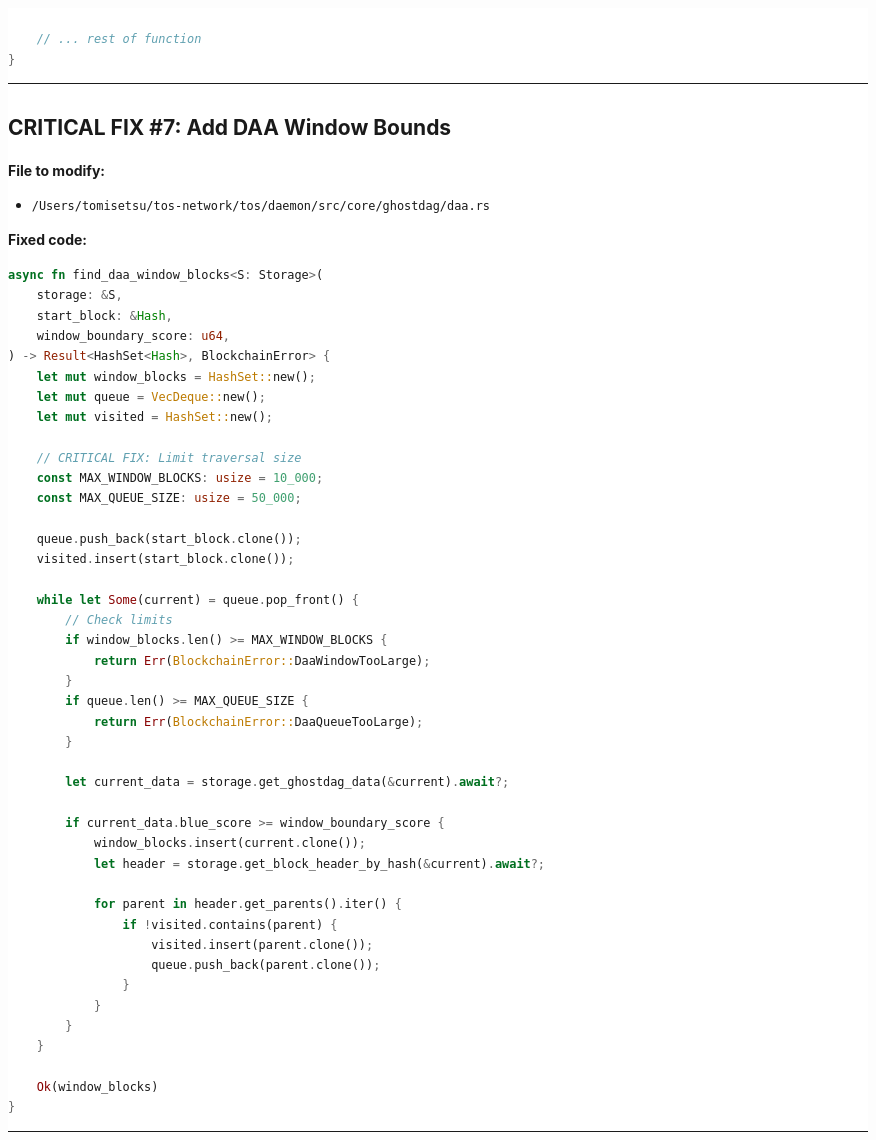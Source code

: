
 ```rust

    // ... rest of function
}
```

---

## CRITICAL FIX #7: Add DAA Window Bounds

**File to modify:**
- `/Users/tomisetsu/tos-network/tos/daemon/src/core/ghostdag/daa.rs`

**Fixed code:**
```rust
async fn find_daa_window_blocks<S: Storage>(
    storage: &S,
    start_block: &Hash,
    window_boundary_score: u64,
) -> Result<HashSet<Hash>, BlockchainError> {
    let mut window_blocks = HashSet::new();
    let mut queue = VecDeque::new();
    let mut visited = HashSet::new();

    // CRITICAL FIX: Limit traversal size
    const MAX_WINDOW_BLOCKS: usize = 10_000;
    const MAX_QUEUE_SIZE: usize = 50_000;

    queue.push_back(start_block.clone());
    visited.insert(start_block.clone());

    while let Some(current) = queue.pop_front() {
        // Check limits
        if window_blocks.len() >= MAX_WINDOW_BLOCKS {
            return Err(BlockchainError::DaaWindowTooLarge);
        }
        if queue.len() >= MAX_QUEUE_SIZE {
            return Err(BlockchainError::DaaQueueTooLarge);
        }

        let current_data = storage.get_ghostdag_data(&current).await?;

        if current_data.blue_score >= window_boundary_score {
            window_blocks.insert(current.clone());
            let header = storage.get_block_header_by_hash(&current).await?;

            for parent in header.get_parents().iter() {
                if !visited.contains(parent) {
                    visited.insert(parent.clone());
                    queue.push_back(parent.clone());
                }
            }
        }
    }

    Ok(window_blocks)
}
```

---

------------------------------------

To do
If a line of the records above contains the word "CRITICAL", count it; give only the total.

Task answer
2